Leaving out all pictures, reproduce the entries below exactly, from the first line through the line that contains "- [Acknowledgments](#acknowledgments)".

** Opening STORED DATA block **

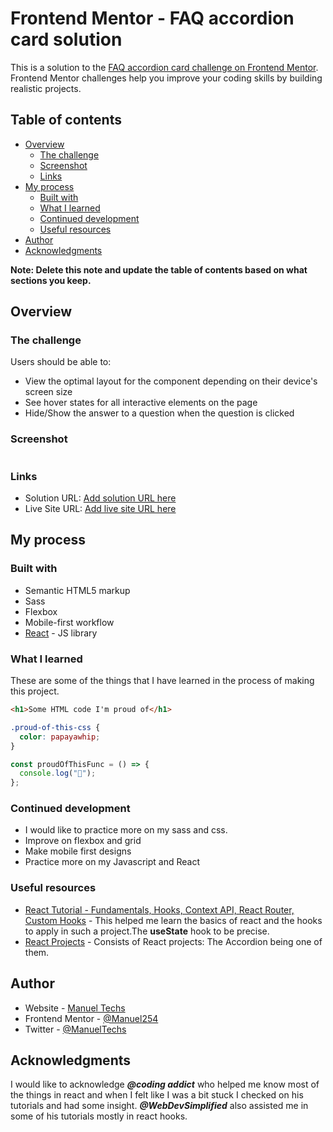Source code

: # Frontend Mentor - FAQ accordion card solution

This is a solution to the [FAQ accordion card challenge on Frontend Mentor](https://www.frontendmentor.io/challenges/faq-accordion-card-XlyjD0Oam). Frontend Mentor challenges help you improve your coding skills by building realistic projects.

## Table of contents

- [Overview](#overview)
  - [The challenge](#the-challenge)
  - [Screenshot](#screenshot)
  - [Links](#links)
- [My process](#my-process)
  - [Built with](#built-with)
  - [What I learned](#what-i-learned)
  - [Continued development](#continued-development)
  - [Useful resources](#useful-resources)
- [Author](#author)
- [Acknowledgments](#acknowledgments)

**Note: Delete this note and update the table of contents based on what sections you keep.**

## Overview

### The challenge

Users should be able to:

- View the optimal layout for the component depending on their device's screen size
- See hover states for all interactive elements on the page
- Hide/Show the answer to a question when the question is clicked

### Screenshot

![]()

### Links

- Solution URL: [Add solution URL here](https://your-solution-url.com)
- Live Site URL: [Add live site URL here](https://your-live-site-url.com)

## My process

### Built with

- Semantic HTML5 markup
- Sass
- Flexbox
- Mobile-first workflow
- [React](https://reactjs.org/) - JS library

### What I learned

These are some of the things that I have learned in the process of making this project.

```html
<h1>Some HTML code I'm proud of</h1>
```

```css
.proud-of-this-css {
  color: papayawhip;
}
```

```js
const proudOfThisFunc = () => {
  console.log("🎉");
};
```

### Continued development

- I would like to practice more on my sass and css.
- Improve on flexbox and grid
- Make mobile first designs
- Practice more on my Javascript and React

### Useful resources

- [React Tutorial - Fundamentals, Hooks, Context API, React Router, Custom Hooks](https://www.youtube.com/watch?v=iZhV0bILFb0&t=22814s) - This helped me learn the basics of react and the hooks to apply in such a project.The **useState** hook to be precise.
- [React Projects](https://www.youtube.com/watch?v=ly3m6mv5qvg&t=1258s) - Consists of React projects: The Accordion being one of them.

## Author

- Website - [Manuel Techs](https://manueltechs.me/)
- Frontend Mentor - [@Manuel254](https://www.frontendmentor.io/profile/Manuel254)
- Twitter - [@ManuelTechs](https://twitter.com/ManuelTechs)

## Acknowledgments

I would like to acknowledge **_@coding addict_** who helped me know most of the things in react and when I felt like I was a bit stuck I checked on his tutorials and had some insight.
**_@WebDevSimplified_** also assisted me in some of his tutorials mostly in react hooks.
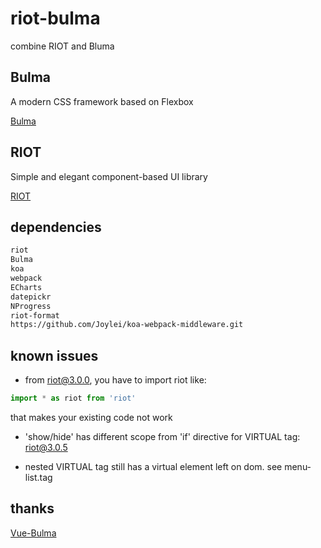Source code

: # riot-bulma

combine RIOT and Bluma

## Bulma

A modern CSS framework based on Flexbox

[Bulma](http://bulma.io/)

## RIOT

Simple and elegant component-based UI library

[RIOT](http://riotjs.com)

## dependencies

```sh
riot
Bulma
koa
webpack
ECharts
datepickr
NProgress
riot-format
https://github.com/Joylei/koa-webpack-middleware.git
```

## known issues

- from riot@3.0.0, you have to import riot like:

```js
import * as riot from 'riot'
```

that makes your existing code not work

- 'show/hide' has different scope from 'if' directive for VIRTUAL tag: riot@3.0.5

- nested VIRTUAL tag still has a virtual element left on dom. see menu-list.tag 

## thanks

[Vue-Bulma](https://github.com/wangxg2016/vue-bulma)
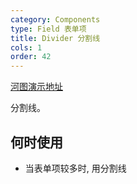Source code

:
 ```yaml
---
category: Components
type: Field 表单项
title: Divider 分割线
cols: 1
order: 42
---
```


[河图演示地址](http://beike.plus/guiedit?route=%2Fproject%2Fhetu_demo%2Fhetu%2Fdemo%2FDivider)

分割线。

## 何时使用

- 当表单项较多时, 用分割线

** Closing STORED DATA block **

■ EXERCISE OUTPUT
Source code

: # Frontend Mentor - FAQ accordion card solution

This is a solution to the [FAQ accordion card challenge on Frontend Mentor](https://www.frontendmentor.io/challenges/faq-accordion-card-XlyjD0Oam). Frontend Mentor challenges help you improve your coding skills by building realistic projects.

## Table of contents

- [Overview](#overview)
  - [The challenge](#the-challenge)
  - [Screenshot](#screenshot)
  - [Links](#links)
- [My process](#my-process)
  - [Built with](#built-with)
  - [What I learned](#what-i-learned)
  - [Continued development](#continued-development)
  - [Useful resources](#useful-resources)
- [Author](#author)
- [Acknowledgments](#acknowledgments)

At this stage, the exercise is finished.